Je zwei der »Pilzköpfe« stellten sich neben ihm und Luca auf. Dann schnellten ihre Tentakelarme vor und umklammerten die Beine der Raumfahrer so fest, dass sie sich nicht von der Stelle rühren konnten. Die beiden restlichen bauten sich vor ihnen auf und betasteten ihre Kombinationen eingehend.
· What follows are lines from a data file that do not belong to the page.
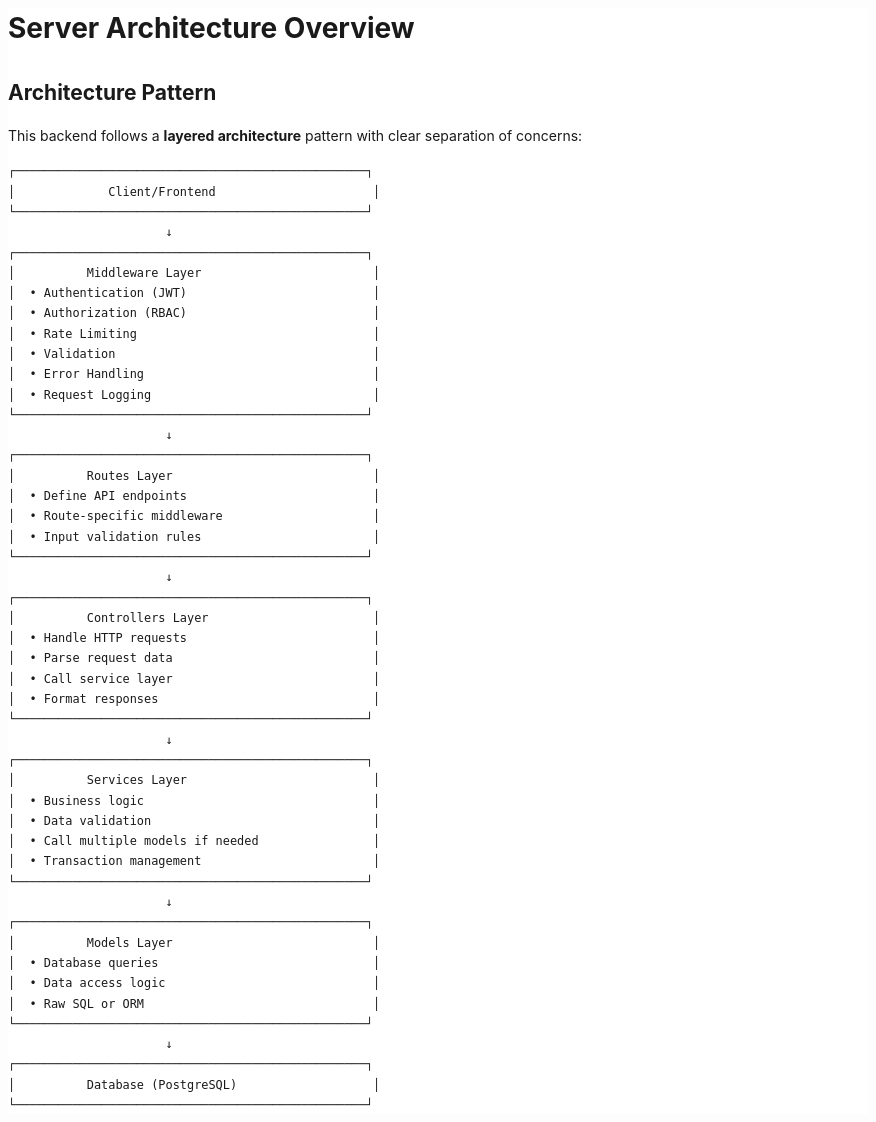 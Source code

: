 # Server Architecture Overview

## Architecture Pattern

This backend follows a **layered architecture** pattern with clear separation of concerns:

```
┌─────────────────────────────────────────────────┐
│             Client/Frontend                      │
└─────────────────────────────────────────────────┘
                      ↓
┌─────────────────────────────────────────────────┐
│          Middleware Layer                        │
│  • Authentication (JWT)                          │
│  • Authorization (RBAC)                          │
│  • Rate Limiting                                 │
│  • Validation                                    │
│  • Error Handling                                │
│  • Request Logging                               │
└─────────────────────────────────────────────────┘
                      ↓
┌─────────────────────────────────────────────────┐
│          Routes Layer                            │
│  • Define API endpoints                          │
│  • Route-specific middleware                     │
│  • Input validation rules                        │
└─────────────────────────────────────────────────┘
                      ↓
┌─────────────────────────────────────────────────┐
│          Controllers Layer                       │
│  • Handle HTTP requests                          │
│  • Parse request data                            │
│  • Call service layer                            │
│  • Format responses                              │
└─────────────────────────────────────────────────┘
                      ↓
┌─────────────────────────────────────────────────┐
│          Services Layer                          │
│  • Business logic                                │
│  • Data validation                               │
│  • Call multiple models if needed                │
│  • Transaction management                        │
└─────────────────────────────────────────────────┘
                      ↓
┌─────────────────────────────────────────────────┐
│          Models Layer                            │
│  • Database queries                              │
│  • Data access logic                             │
│  • Raw SQL or ORM                                │
└─────────────────────────────────────────────────┘
                      ↓
┌─────────────────────────────────────────────────┐
│          Database (PostgreSQL)                   │
└─────────────────────────────────────────────────┘
```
Schrille Pfiffe wurden gewechselt, dann zuckten zwei scharfe Klingen hoch und schlitzten die Kleidungsstücke von den Beinen bis zur Brust hoch auf!
Die beiden Männer versuchten, sich zu wehren, aber die Tentakelarme hielten sie unerbittlich fest. Luca schrie und fluchte, doch die Sendhoren achteten überhaupt nicht darauf.
Sie waren daran gewöhnt, alles irgendwie nutzbringend zu verwerten, was ihnen als Beute zufiel – auch lebende Wesen!